Boosting

seongyong·2021년 4월 21일

Adaboost LightGBM XGBoost feature importance

Machine Learning

목록 보기

10/12

학습내용

Adaboost tree

여러 stump를 이용하여 모델을 학습시켜나가는 방법.
stump는 순차적으로 구성되어야 하며 앞의 stump에서의 예측결과를 통해 다음 stump에서의 학습이 이루어짐.

일반 Decision tree와의 차이

모든 tree가 stump 형태임
이전 트리에 영향을 받음
트리의 순서가 중요함3. 트리의 순서가 중요함

알고리즘

Gradient boosting

여러개의 tree 모델을 이용해 잔차를 학습하고 error를 줄여나가는 방식.
회귀과 분류모델에 둘 다 사용가능.

알고리즘
Adaboost와의 차이

잔차를 학습하는 형태
stump가 아닌 더 깊은 tree 모델도 사용가능.

XGboost

GBM에서 파생되어 병렬 학습이 가능하여 학습 시간이 적게 걸린다.
결측값을 수용하며, monotonic constraints를 강제할 수 있음.

from xgboost import XGBClassifier
from sklearn.metrics import f1_score

xgb = XGBClassifier(
    n_estimators = 200,
    random_state = 2,
    n_jobs = -1,
    max_depth = 7,
    learning_rate = 0.2
)

eval_set = [(X_train, y_train),
            (X_test, y_test)]

xgb.fit(X_train, y_train,
        eval_set = eval_set,
        eval_metric = 'error',
        early_stopping_rounds = 50)

y_pred = xgb.predict(X_test)
print('XGBoost f1 score : ', f1_score(y_test, y_pred))

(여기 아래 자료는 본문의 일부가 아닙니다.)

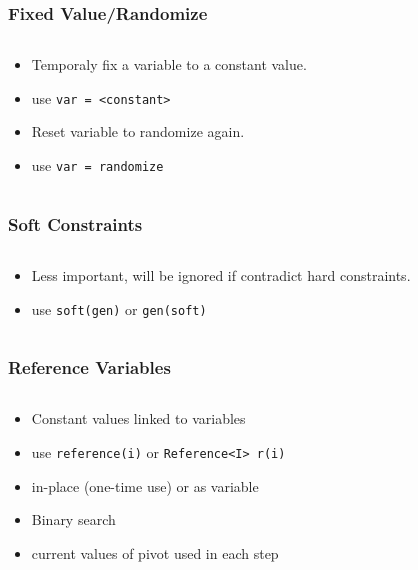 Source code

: \documentclass{RAbeamer}
\begin{document}
\begin{frame}[fragile]
  \frametitle{Fixed Value/Randomize}
  \begin{columns}
    \begin{column}[]{5.5cm}
      \begin{itemize}
        \item Temporaly fix a variable to a constant value.
        \item use \verb|var = <constant>|
        \item Reset variable to randomize again.
        \item use \verb|var = randomize|
      \end{itemize}
    \end{column}
      
    \begin{column}[c]{7cm}

    \end{column}
  \end{columns}
\end{frame}

\begin{frame}[fragile]
  \frametitle{Soft Constraints}
  \begin{columns}
    \begin{column}[]{5.5cm}
      \begin{itemize}
        \item Less important, will be ignored if contradict hard constraints.
        \item use \verb|soft(gen)| or \verb|gen(soft)|
      \end{itemize}
    \end{column}
      
    \begin{column}[c]{7cm}

    \end{column}
  \end{columns}
\end{frame}

\begin{frame}[fragile]
  \frametitle{Reference Variables}
  \begin{columns}
    \begin{column}[]{4.5cm}
      \begin{itemize}
        \item Constant values linked to variables
        \item use \verb|reference(i)| or \verb|Reference<I> r(i)|
        \item in-place (one-time use) or as variable
        \item Binary search
        \item current values of pivot used in each step
      \end{itemize}
    \end{column}
      
    \begin{column}[c]{7cm}

    \end{column}
  \end{columns}
\end{frame}
\end{document}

# training, test error 시각화
import matplotlib.pyplot as plt

results = xgb.evals_result()
train_error = results['validation_0']['error']
test_error = results['validation_1']['error']

epoch = range(1, len(train_error)+1)
plt.plot(epoch, train_error, label = 'Train')
plt.plot(epoch, test_error, label = 'Test')
plt.ylabel('Classification Error')
plt.xlabel('Model Complexity (n_estimators)')
plt.legend();

LightGBM

XGBoost의 단점을 보완한 알고리즘으로 학습 시간이 XGBoost에 비해 훨씬 적게걸린다.
결측값을 수용하며, monotonic constraints를 강제할 수 있음.

from lightgbm import LGBMClassifier, plot_importance

lgb = LGBMClassifier(
    n_estimators = 200,
    random_state = 2,
    n_jobs = -1,
    max_depth = 7,
    learning_rate = 0.2
)

eval_set = [(X_train, y_train),
            (X_test, y_test)]

lgb.fit(X_train, y_train,
        eval_set = eval_set,
        eval_metric = 'error',
        early_stopping_rounds = 50)

y_pred = lgb.predict(X_test)
print('LGBM f1 score : ', f1_score(y_test, y_pred))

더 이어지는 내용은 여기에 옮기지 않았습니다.